To do
Without the pictures, retype exactly the lines from the top of the entries below through the line that contains "for AWS with".

Data for this exercise
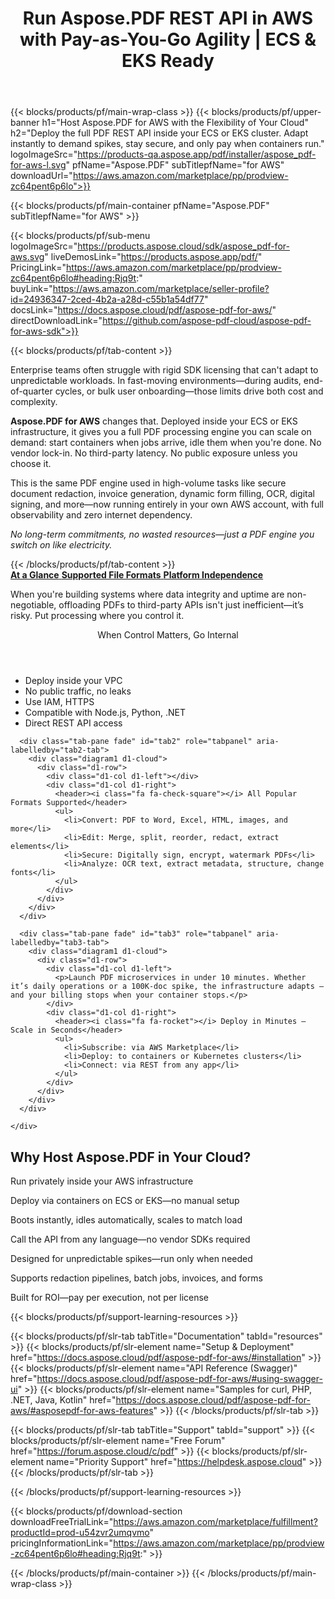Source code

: ﻿---
title: Run Aspose.PDF REST API in AWS with Pay-as-You-Go Agility | ECS & EKS Ready
description: Ditch rigid licenses. Deploy the full Aspose.PDF REST API inside your AWS ECS or EKS cluster—scale on demand, control infrastructure, and only pay when you process.
weight: 120
url: /aws
---

{{< blocks/products/pf/main-wrap-class >}}
{{< blocks/products/pf/upper-banner 
    h1="Host Aspose.PDF for AWS with the Flexibility of Your Cloud" 
    h2="Deploy the full PDF REST API inside your ECS or EKS cluster. Adapt instantly to demand spikes, stay secure, and only pay when containers run." 
    logoImageSrc="https://products-qa.aspose.app/pdf/installer/aspose_pdf-for-aws-l.svg" 
    pfName="Aspose.PDF" 
    subTitlepfName="for AWS" 
    downloadUrl="https://aws.amazon.com/marketplace/pp/prodview-zc64pent6p6lo">}}

{{< blocks/products/pf/main-container pfName="Aspose.PDF" subTitlepfName="for AWS" >}}

{{< blocks/products/pf/sub-menu logoImageSrc="https://products.aspose.cloud/sdk/aspose_pdf-for-aws.svg" liveDemosLink="https://products.aspose.app/pdf/" PricingLink="https://aws.amazon.com/marketplace/pp/prodview-zc64pent6p6lo#heading:Rjq9t:" buyLink="https://aws.amazon.com/marketplace/seller-profile?id=24936347-2ced-4b2a-a28d-c55b1a54df77" docsLink="https://docs.aspose.cloud/pdf/aspose-pdf-for-aws/" directDownloadLink="https://github.com/aspose-pdf-cloud/aspose-pdf-for-aws-sdk">}}

{{< blocks/products/pf/tab-content >}}
<p>Enterprise teams often struggle with rigid SDK licensing that can't adapt to unpredictable workloads. In fast-moving environments—during audits, end-of-quarter cycles, or bulk user onboarding—those limits drive both cost and complexity.</p>

<p><strong>Aspose.PDF for AWS</strong> changes that. Deployed inside your ECS or EKS infrastructure, it gives you a full PDF processing engine you can scale on demand: start containers when jobs arrive, idle them when you're done. No vendor lock-in. No third-party latency. No public exposure unless you choose it.</p>

<p>This is the same PDF engine used in high-volume tasks like secure document redaction, invoice generation, dynamic form filling, OCR, digital signing, and more—now running entirely in your own AWS account, with full observability and zero internet dependency.</p>

<p><em>No long-term commitments, no wasted resources—just a PDF engine you switch on like electricity.</em></p>
{{< /blocks/products/pf/tab-content >}}

<div class="row">
  <div class="col-md-4">
    <div class="list-group" id="awsTabList" role="tablist">
      <a class="list-group-item list-group-item-action active" id="tab1-tab" data-toggle="list" href="#tab1" role="tab">
        <strong>At a Glance</strong>
      </a>
      <a class="list-group-item list-group-item-action" id="tab2-tab" data-toggle="list" href="#tab2" role="tab">
        <strong>Supported File Formats</strong>
      </a>
      <a class="list-group-item list-group-item-action" id="tab3-tab" data-toggle="list" href="#tab3" role="tab">
        <strong>Platform Independence</strong>
      </a>
    </div>
  </div>

  <div class="col-md-8">
    <div class="tab-content" id="awsTabContent">
      <div class="tab-pane fade show active" id="tab1" role="tabpanel" aria-labelledby="tab1-tab">
        <div class="diagram1 d1-cloud">
          <div class="d1-row">
            <div class="d1-col d1-left">
              <p>When you're building systems where data integrity and uptime are non-negotiable, offloading PDFs to third-party APIs isn't just inefficient—it’s risky. Put processing where you control it.</p>
            </div>
            <div class="d1-col d1-right">
              <header><i class="fa fa-lock"></i> When Control Matters, Go Internal</header>
              <ul>
                <li>Deploy inside your VPC</li>
                <li>No public traffic, no leaks</li>
                <li>Use IAM, HTTPS</li>
                <li>Compatible with Node.js, Python, .NET</li>
                <li>Direct REST API access</li>
              </ul>
            </div>
          </div>
        </div>
      </div>

      <div class="tab-pane fade" id="tab2" role="tabpanel" aria-labelledby="tab2-tab">
        <div class="diagram1 d1-cloud">
          <div class="d1-row">
            <div class="d1-col d1-left"></div>
            <div class="d1-col d1-right">
              <header><i class="fa fa-check-square"></i> All Popular Formats Supported</header>
              <ul>
                <li>Convert: PDF to Word, Excel, HTML, images, and more</li>
                <li>Edit: Merge, split, reorder, redact, extract elements</li>
                <li>Secure: Digitally sign, encrypt, watermark PDFs</li>
                <li>Analyze: OCR text, extract metadata, structure, change fonts</li>
              </ul>
            </div>
          </div>
        </div>
      </div>

      <div class="tab-pane fade" id="tab3" role="tabpanel" aria-labelledby="tab3-tab">
        <div class="diagram1 d1-cloud">
          <div class="d1-row">
            <div class="d1-col d1-left">
              <p>Launch PDF microservices in under 10 minutes. Whether it’s daily operations or a 100K-doc spike, the infrastructure adapts — and your billing stops when your container stops.</p>
            </div>
            <div class="d1-col d1-right">
              <header><i class="fa fa-rocket"></i> Deploy in Minutes — Scale in Seconds</header>
              <ul>
                <li>Subscribe: via AWS Marketplace</li>
                <li>Deploy: to containers or Kubernetes clusters</li>
                <li>Connect: via REST from any app</li>
              </ul>
            </div>
          </div>
        </div>
      </div>

    </div>
  </div>
</div>



<div class="container-fluid features-section bg-gray singleproduct">
  <a class="anchor" id="features" name="features"></a>
  <div class="row">
    <div class="container">
      <h2 class="pr-ft">Why Host Aspose.PDF in Your Cloud?</h2>
      <div class="col-lg-4"><em class="fa fa-shield ico-blue fa-2x col-lg-2"></em><p class="col-lg-10">Run privately inside your AWS infrastructure</p></div>
      <div class="col-lg-4"><em class="fa fa-server ico-blue fa-2x col-lg-2"></em><p class="col-lg-10">Deploy via containers on ECS or EKS—no manual setup</p></div>
      <div class="col-lg-4"><em class="fa fa-server ico-blue fa-2x col-lg-2"></em><p class="col-lg-10">Boots instantly, idles automatically, scales to match load</p></div>
      <div class="col-lg-4"><em class="fa fa-code ico-blue fa-2x col-lg-2"></em><p class="col-lg-10">Call the API from any language—no vendor SDKs required</p></div>
<div class="col-lg-4"><em class="fa fa-clock-o ico-blue fa-2x col-lg-2"></em><p class="col-lg-10">Designed for unpredictable spikes—run only when needed</p></div>
      <div class="col-lg-4"><em class="fa fa-wrench ico-blue fa-2x col-lg-2"></em><p class="col-lg-10">Supports redaction pipelines, batch jobs, invoices, and forms</p></div>
      <div class="col-lg-4"><em class="fa fa-bar-chart ico-blue fa-2x col-lg-2"></em><p class="col-lg-10">Built for ROI—pay per execution, not per license</p></div>
    </div>
  </div>
</div>

<script>
document.addEventListener('DOMContentLoaded', function() {
  setTimeout(function() {
    document.querySelectorAll('a.btn-primary[href="https://purchase.aspose.cloud/buy"]')
      .forEach(btn => btn.href = "https://aws.amazon.com/marketplace/fulfillment?productId=prod-u54zvr2umqvmo");
    
    document.querySelectorAll('a.btn-warning[href="https://dashboard.aspose.cloud"]')
      .forEach(btn => btn.href = "https://aws.amazon.com/marketplace/pp/prodview-zc64pent6p6lo");
  }, 1000);
});
</script>

{{< blocks/products/pf/support-learning-resources >}}

{{< blocks/products/pf/slr-tab tabTitle="Documentation" tabId="resources" >}}
{{< blocks/products/pf/slr-element name="Setup & Deployment" href="https://docs.aspose.cloud/pdf/aspose-pdf-for-aws/#installation" >}}
{{< blocks/products/pf/slr-element name="API Reference (Swagger)" href="https://docs.aspose.cloud/pdf/aspose-pdf-for-aws/#using-swagger-ui" >}}
{{< blocks/products/pf/slr-element name="Samples for curl, PHP, .NET, Java, Kotlin" href="https://docs.aspose.cloud/pdf/aspose-pdf-for-aws/#asposepdf-for-aws-features" >}}
{{< /blocks/products/pf/slr-tab >}}

{{< blocks/products/pf/slr-tab tabTitle="Support" tabId="support" >}}
{{< blocks/products/pf/slr-element name="Free Forum" href="https://forum.aspose.cloud/c/pdf" >}}
{{< blocks/products/pf/slr-element name="Priority Support" href="https://helpdesk.aspose.cloud" >}}
{{< /blocks/products/pf/slr-tab >}}

{{< /blocks/products/pf/support-learning-resources >}}

{{< blocks/products/pf/download-section 
    downloadFreeTrialLink="https://aws.amazon.com/marketplace/fulfillment?productId=prod-u54zvr2umqvmo" 
    pricingInformationLink="https://aws.amazon.com/marketplace/pp/prodview-zc64pent6p6lo#heading:Rjq9t:" >}}

{{< /blocks/products/pf/main-container >}}
{{< /blocks/products/pf/main-wrap-class >}}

Reply to the exercise
Source code

: ﻿---
title: Run Aspose.PDF REST API in AWS with Pay-as-You-Go Agility | ECS & EKS Ready
description: Ditch rigid licenses. Deploy the full Aspose.PDF REST API inside your AWS ECS or EKS cluster—scale on demand, control infrastructure, and only pay when you process.
weight: 120
url: /aws
---

{{< blocks/products/pf/main-wrap-class >}}
{{< blocks/products/pf/upper-banner 
    h1="Host Aspose.PDF for AWS with the Flexibility of Your Cloud" 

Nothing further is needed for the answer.